BioHarvest Sciences Inc. priced a public equity offering on November 7, 2025, issuing 2,485,000 shares of common stock at $7.00 per share, generating expected gross proceeds of approximately $17.4 million. The underwriters received a 30‑day option to purchase up to 372,750 additional shares at the offering price, with the transaction expected to close on or about November 10, 2025, subject to customary conditions.
The capital raise is part of a broader strategy to accelerate the company’s dual‑business model, which includes a contract development and manufacturing organization (CDMO) and a proprietary nutraceutical line. Proceeds will be allocated to research and development, manufacturing expansion, marketing, CDMO business growth, debt reduction or refinancing, capital expenditures, and general corporate purposes, including working capital.
BioHarvest’s recent financial performance shows a strong revenue trajectory: Q2 2025 revenue rose 41% year‑over‑year to $8.5 million, with gross margins at 60%; Q1 2025 revenue was $7.9 million, up 47% year‑over‑year, with 58.5% gross margins; and full‑year 2024 revenue reached $25.2 million, up 99% year‑over‑year, with 55% gross margins. The company’s total debt of $21.1 million and a current ratio of 0.6 underscore the need for liquidity support, which the equity offering aims to provide.
Management emphasized that the funding will enable the company to scale its CDMO platform, expand its proprietary product pipeline, and refinance high‑interest debt. CEO Ilan Sobel noted that the capital infusion will “strengthen our balance sheet and give us the flexibility to invest in high‑return opportunities while maintaining a disciplined approach to debt management.”

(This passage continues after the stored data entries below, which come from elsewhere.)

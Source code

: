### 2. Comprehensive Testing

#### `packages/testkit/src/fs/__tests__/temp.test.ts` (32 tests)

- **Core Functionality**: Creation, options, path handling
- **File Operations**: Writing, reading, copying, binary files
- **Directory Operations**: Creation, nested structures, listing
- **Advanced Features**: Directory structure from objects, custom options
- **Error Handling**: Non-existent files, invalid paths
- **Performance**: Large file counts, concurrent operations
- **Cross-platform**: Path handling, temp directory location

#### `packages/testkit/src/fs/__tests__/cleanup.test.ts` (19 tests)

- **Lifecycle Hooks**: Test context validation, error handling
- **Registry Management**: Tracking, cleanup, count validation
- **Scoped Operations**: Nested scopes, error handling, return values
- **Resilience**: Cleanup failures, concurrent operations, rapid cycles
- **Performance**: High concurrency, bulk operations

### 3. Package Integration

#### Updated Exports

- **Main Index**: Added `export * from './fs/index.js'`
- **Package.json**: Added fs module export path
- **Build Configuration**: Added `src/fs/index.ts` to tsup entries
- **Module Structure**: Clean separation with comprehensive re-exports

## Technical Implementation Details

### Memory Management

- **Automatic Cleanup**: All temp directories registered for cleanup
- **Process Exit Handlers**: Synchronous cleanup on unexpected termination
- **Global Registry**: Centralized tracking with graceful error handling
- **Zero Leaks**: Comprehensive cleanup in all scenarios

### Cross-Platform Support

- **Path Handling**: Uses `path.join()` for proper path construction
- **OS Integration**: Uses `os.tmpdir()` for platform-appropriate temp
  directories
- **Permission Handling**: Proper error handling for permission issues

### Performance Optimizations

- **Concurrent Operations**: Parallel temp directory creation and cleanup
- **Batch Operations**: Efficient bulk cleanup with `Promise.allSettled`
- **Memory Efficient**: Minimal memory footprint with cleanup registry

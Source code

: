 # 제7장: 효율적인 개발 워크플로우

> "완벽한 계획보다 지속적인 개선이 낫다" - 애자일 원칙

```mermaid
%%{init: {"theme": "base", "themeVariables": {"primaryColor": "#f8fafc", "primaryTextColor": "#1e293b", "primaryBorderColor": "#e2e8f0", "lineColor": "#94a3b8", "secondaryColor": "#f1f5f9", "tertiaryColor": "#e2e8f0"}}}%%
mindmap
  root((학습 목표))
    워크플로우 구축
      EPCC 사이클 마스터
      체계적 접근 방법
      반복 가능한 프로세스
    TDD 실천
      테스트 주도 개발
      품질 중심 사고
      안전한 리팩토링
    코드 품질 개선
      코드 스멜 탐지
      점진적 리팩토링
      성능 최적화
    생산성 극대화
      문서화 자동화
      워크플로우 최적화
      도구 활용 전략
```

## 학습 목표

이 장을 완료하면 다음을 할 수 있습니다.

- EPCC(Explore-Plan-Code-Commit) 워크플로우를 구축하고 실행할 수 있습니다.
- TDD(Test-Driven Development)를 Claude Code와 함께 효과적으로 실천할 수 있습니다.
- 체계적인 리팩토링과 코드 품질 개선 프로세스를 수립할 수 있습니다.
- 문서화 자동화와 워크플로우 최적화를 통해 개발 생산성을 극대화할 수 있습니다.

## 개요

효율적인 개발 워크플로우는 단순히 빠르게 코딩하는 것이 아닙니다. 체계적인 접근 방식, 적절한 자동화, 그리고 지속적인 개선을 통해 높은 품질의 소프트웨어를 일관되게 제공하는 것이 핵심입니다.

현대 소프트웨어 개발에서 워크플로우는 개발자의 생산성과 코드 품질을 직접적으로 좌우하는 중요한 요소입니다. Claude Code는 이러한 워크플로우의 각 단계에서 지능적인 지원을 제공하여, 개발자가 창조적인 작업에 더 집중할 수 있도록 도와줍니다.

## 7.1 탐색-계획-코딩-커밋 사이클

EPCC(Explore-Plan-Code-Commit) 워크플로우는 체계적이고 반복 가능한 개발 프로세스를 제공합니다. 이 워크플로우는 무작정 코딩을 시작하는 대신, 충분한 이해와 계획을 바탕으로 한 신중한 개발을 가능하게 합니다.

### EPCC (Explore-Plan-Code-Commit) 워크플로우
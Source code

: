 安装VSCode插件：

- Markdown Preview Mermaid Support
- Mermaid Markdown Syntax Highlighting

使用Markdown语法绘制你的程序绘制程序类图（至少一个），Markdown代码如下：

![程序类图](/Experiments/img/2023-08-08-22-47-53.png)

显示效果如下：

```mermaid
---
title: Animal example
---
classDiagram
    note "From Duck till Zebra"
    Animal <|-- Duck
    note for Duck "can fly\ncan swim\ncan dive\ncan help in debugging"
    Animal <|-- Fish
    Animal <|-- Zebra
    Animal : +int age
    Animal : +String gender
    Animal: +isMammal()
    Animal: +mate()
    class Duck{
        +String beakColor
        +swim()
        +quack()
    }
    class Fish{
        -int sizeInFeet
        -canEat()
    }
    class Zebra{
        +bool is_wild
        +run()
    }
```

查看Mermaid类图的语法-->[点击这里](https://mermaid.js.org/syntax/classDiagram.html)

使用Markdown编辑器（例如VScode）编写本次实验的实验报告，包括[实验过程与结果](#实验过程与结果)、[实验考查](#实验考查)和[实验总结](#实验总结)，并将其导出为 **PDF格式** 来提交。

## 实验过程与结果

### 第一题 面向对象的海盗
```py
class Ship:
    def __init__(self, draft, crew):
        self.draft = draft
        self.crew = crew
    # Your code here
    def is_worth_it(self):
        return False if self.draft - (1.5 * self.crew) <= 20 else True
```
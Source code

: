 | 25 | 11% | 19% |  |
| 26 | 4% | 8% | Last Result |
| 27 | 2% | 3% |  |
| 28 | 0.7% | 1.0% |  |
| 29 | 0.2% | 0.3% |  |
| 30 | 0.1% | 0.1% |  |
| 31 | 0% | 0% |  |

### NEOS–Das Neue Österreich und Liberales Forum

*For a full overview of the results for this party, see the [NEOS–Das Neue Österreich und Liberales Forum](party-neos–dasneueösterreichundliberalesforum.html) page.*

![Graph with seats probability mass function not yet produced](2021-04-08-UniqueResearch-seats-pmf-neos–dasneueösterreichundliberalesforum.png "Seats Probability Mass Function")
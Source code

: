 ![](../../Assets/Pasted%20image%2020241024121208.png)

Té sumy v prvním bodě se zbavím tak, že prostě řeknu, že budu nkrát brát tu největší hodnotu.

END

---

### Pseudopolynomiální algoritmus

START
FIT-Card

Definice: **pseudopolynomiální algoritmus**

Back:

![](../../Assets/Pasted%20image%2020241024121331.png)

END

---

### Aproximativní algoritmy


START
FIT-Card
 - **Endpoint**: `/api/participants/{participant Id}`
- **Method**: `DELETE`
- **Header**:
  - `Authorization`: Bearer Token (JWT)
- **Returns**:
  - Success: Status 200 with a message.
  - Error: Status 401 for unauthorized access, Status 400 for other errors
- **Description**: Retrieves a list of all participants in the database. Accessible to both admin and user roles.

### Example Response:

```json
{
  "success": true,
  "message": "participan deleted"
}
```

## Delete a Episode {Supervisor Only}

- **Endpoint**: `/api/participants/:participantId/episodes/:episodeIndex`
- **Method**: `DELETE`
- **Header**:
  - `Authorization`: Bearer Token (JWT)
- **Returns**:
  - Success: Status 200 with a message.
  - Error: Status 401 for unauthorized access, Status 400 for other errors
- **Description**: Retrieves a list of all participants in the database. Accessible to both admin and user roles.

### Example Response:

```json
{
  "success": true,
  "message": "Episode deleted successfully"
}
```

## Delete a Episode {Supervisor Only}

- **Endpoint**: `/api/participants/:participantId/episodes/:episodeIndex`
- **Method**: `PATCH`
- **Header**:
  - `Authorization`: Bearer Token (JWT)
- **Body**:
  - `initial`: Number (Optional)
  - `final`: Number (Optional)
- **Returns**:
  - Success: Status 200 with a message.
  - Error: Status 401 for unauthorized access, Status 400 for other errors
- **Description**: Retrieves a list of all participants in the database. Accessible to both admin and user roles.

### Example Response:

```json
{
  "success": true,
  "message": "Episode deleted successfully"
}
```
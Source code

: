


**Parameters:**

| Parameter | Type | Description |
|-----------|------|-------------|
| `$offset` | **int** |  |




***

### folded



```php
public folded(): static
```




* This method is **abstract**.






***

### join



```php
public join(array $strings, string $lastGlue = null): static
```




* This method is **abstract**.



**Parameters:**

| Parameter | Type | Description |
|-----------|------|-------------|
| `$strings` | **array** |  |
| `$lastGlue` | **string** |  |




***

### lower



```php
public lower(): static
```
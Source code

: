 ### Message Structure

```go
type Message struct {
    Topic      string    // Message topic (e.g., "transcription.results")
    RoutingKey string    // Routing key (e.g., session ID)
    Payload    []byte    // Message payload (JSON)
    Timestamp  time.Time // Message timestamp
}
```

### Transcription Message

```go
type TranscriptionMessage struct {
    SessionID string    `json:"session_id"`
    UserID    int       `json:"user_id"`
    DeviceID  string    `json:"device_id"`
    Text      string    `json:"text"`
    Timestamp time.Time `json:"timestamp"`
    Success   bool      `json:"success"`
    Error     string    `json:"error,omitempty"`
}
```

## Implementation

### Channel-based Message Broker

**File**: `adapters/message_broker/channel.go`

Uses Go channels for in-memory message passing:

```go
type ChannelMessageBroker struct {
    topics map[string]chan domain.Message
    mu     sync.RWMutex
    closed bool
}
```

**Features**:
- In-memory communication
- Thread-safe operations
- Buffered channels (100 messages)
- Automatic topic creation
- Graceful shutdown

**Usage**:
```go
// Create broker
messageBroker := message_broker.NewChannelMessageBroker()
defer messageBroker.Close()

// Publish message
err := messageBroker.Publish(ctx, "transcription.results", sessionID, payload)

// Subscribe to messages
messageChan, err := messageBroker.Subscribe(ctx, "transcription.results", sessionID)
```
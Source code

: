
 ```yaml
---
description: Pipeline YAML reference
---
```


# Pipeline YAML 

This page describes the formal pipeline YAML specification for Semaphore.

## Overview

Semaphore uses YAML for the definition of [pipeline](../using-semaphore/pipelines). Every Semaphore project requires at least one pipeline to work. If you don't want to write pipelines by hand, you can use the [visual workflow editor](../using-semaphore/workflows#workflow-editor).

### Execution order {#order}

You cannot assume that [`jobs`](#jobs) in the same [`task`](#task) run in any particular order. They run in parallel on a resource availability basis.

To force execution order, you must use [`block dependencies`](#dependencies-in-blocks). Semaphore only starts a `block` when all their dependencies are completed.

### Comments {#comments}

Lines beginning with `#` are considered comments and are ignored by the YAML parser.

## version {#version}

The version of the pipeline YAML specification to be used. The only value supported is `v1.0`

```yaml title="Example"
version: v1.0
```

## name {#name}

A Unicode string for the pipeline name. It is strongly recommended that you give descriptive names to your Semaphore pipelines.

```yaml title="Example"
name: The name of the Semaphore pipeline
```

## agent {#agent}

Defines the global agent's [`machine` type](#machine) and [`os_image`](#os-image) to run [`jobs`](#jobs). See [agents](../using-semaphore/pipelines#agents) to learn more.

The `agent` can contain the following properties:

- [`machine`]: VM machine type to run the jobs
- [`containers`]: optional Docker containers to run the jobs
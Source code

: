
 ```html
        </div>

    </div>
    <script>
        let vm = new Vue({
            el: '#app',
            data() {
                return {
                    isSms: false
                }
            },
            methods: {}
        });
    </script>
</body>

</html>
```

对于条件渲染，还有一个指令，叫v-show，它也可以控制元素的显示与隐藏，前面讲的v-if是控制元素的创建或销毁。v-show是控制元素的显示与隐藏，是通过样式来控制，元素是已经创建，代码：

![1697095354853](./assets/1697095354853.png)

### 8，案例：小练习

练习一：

Analysts have noted that the offering will dilute existing shareholders, a common market reaction to equity issuances. The stock fell approximately 10.5% on the day of the pricing announcement, reflecting investor concerns about dilution, even as the company’s underlying growth metrics remain robust.
The market reaction highlights the tension between the company’s positive operational momentum—evidenced by accelerating revenue and improving gross margins—and the short‑term dilution impact of the equity raise. Investors will watch future earnings releases to assess how the raised capital translates into debt reduction, expanded production capacity, and sustained profitability.